__Information shown__:

══════════════════════════════

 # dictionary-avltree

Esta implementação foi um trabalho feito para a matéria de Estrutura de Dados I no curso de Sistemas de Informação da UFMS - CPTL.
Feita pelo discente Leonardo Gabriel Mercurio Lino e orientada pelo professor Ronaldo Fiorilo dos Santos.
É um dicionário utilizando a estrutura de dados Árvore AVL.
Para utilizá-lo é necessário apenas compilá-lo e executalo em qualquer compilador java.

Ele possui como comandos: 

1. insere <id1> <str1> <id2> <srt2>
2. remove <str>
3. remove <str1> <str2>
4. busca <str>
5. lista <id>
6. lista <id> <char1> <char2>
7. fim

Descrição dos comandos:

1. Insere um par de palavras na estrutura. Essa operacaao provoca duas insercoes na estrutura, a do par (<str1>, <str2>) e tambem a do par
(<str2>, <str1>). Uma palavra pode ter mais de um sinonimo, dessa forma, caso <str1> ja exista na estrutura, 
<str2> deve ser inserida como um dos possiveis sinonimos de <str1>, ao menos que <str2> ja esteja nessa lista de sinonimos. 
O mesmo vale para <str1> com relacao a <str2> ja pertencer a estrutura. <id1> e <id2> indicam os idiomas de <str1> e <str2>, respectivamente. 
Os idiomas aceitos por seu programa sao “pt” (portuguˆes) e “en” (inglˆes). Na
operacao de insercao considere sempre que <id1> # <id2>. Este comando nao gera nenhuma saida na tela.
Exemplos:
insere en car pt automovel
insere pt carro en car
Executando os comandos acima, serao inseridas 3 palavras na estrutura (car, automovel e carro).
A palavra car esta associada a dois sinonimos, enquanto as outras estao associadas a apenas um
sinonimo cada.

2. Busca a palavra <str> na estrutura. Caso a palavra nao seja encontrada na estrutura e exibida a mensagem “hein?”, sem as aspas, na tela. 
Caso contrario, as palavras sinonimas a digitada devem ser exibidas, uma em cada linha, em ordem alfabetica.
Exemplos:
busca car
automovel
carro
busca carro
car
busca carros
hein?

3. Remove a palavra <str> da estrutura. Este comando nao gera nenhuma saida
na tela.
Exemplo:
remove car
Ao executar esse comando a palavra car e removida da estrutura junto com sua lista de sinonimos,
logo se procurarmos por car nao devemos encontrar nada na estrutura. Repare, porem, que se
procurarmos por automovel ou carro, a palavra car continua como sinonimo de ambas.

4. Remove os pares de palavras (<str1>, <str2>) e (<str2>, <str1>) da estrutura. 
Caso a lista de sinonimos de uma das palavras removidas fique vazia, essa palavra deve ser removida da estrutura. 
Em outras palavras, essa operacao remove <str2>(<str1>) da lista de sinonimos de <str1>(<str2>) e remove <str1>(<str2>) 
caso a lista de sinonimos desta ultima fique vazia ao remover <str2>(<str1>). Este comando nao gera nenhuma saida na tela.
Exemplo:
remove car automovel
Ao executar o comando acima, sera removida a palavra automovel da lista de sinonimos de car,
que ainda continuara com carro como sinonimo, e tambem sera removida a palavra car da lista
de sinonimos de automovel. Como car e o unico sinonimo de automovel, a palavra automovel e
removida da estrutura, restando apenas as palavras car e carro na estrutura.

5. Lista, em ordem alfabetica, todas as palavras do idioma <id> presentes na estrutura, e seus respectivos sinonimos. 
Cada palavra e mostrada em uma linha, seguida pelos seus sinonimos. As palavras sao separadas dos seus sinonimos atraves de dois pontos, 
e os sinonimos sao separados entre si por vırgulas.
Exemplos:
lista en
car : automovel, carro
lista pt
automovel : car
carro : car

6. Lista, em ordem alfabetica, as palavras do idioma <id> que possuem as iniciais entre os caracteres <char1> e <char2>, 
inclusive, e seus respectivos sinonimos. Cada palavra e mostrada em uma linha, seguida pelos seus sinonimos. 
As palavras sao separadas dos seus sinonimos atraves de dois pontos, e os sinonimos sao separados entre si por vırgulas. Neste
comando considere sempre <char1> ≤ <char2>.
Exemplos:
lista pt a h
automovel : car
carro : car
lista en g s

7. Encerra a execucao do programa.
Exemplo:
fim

══════════════════════════════

Quote all the records exactly, please, leaving none out.

 # dictionary-avltree

Esta implementação foi um trabalho feito para a matéria de Estrutura de Dados I no curso de Sistemas de Informação da UFMS - CPTL.
Feita pelo discente Leonardo Gabriel Mercurio Lino e orientada pelo professor Ronaldo Fiorilo dos Santos.
É um dicionário utilizando a estrutura de dados Árvore AVL.
Para utilizá-lo é necessário apenas compilá-lo e executalo em qualquer compilador java.

Ele possui como comandos: 

1. insere <id1> <str1> <id2> <srt2>
2. remove <str>
3. remove <str1> <str2>
4. busca <str>
5. lista <id>
6. lista <id> <char1> <char2>
7. fim

Descrição dos comandos:

1. Insere um par de palavras na estrutura. Essa operacaao provoca duas insercoes na estrutura, a do par (<str1>, <str2>) e tambem a do par
(<str2>, <str1>). Uma palavra pode ter mais de um sinonimo, dessa forma, caso <str1> ja exista na estrutura, 
<str2> deve ser inserida como um dos possiveis sinonimos de <str1>, ao menos que <str2> ja esteja nessa lista de sinonimos. 
O mesmo vale para <str1> com relacao a <str2> ja pertencer a estrutura. <id1> e <id2> indicam os idiomas de <str1> e <str2>, respectivamente. 
Os idiomas aceitos por seu programa sao “pt” (portuguˆes) e “en” (inglˆes). Na
operacao de insercao considere sempre que <id1> # <id2>. Este comando nao gera nenhuma saida na tela.
Exemplos:
insere en car pt automovel
insere pt carro en car
Executando os comandos acima, serao inseridas 3 palavras na estrutura (car, automovel e carro).
A palavra car esta associada a dois sinonimos, enquanto as outras estao associadas a apenas um
sinonimo cada.

2. Busca a palavra <str> na estrutura. Caso a palavra nao seja encontrada na estrutura e exibida a mensagem “hein?”, sem as aspas, na tela. 
Caso contrario, as palavras sinonimas a digitada devem ser exibidas, uma em cada linha, em ordem alfabetica.
Exemplos:
busca car
automovel
carro
busca carro
car
busca carros
hein?

3. Remove a palavra <str> da estrutura. Este comando nao gera nenhuma saida
na tela.
Exemplo:
remove car
Ao executar esse comando a palavra car e removida da estrutura junto com sua lista de sinonimos,
logo se procurarmos por car nao devemos encontrar nada na estrutura. Repare, porem, que se
procurarmos por automovel ou carro, a palavra car continua como sinonimo de ambas.

4. Remove os pares de palavras (<str1>, <str2>) e (<str2>, <str1>) da estrutura. 
Caso a lista de sinonimos de uma das palavras removidas fique vazia, essa palavra deve ser removida da estrutura. 
Em outras palavras, essa operacao remove <str2>(<str1>) da lista de sinonimos de <str1>(<str2>) e remove <str1>(<str2>) 
caso a lista de sinonimos desta ultima fique vazia ao remover <str2>(<str1>). Este comando nao gera nenhuma saida na tela.
Exemplo:
remove car automovel
Ao executar o comando acima, sera removida a palavra automovel da lista de sinonimos de car,
que ainda continuara com carro como sinonimo, e tambem sera removida a palavra car da lista
de sinonimos de automovel. Como car e o unico sinonimo de automovel, a palavra automovel e
removida da estrutura, restando apenas as palavras car e carro na estrutura.

5. Lista, em ordem alfabetica, todas as palavras do idioma <id> presentes na estrutura, e seus respectivos sinonimos. 
Cada palavra e mostrada em uma linha, seguida pelos seus sinonimos. As palavras sao separadas dos seus sinonimos atraves de dois pontos, 
e os sinonimos sao separados entre si por vırgulas.
Exemplos:
lista en
car : automovel, carro
lista pt
automovel : car
carro : car

6. Lista, em ordem alfabetica, as palavras do idioma <id> que possuem as iniciais entre os caracteres <char1> e <char2>, 
inclusive, e seus respectivos sinonimos. Cada palavra e mostrada em uma linha, seguida pelos seus sinonimos. 
As palavras sao separadas dos seus sinonimos atraves de dois pontos, e os sinonimos sao separados entre si por vırgulas. Neste
comando considere sempre <char1> ≤ <char2>.
Exemplos:
lista pt a h
automovel : car
carro : car
lista en g s

7. Encerra a execucao do programa.
Exemplo:
fim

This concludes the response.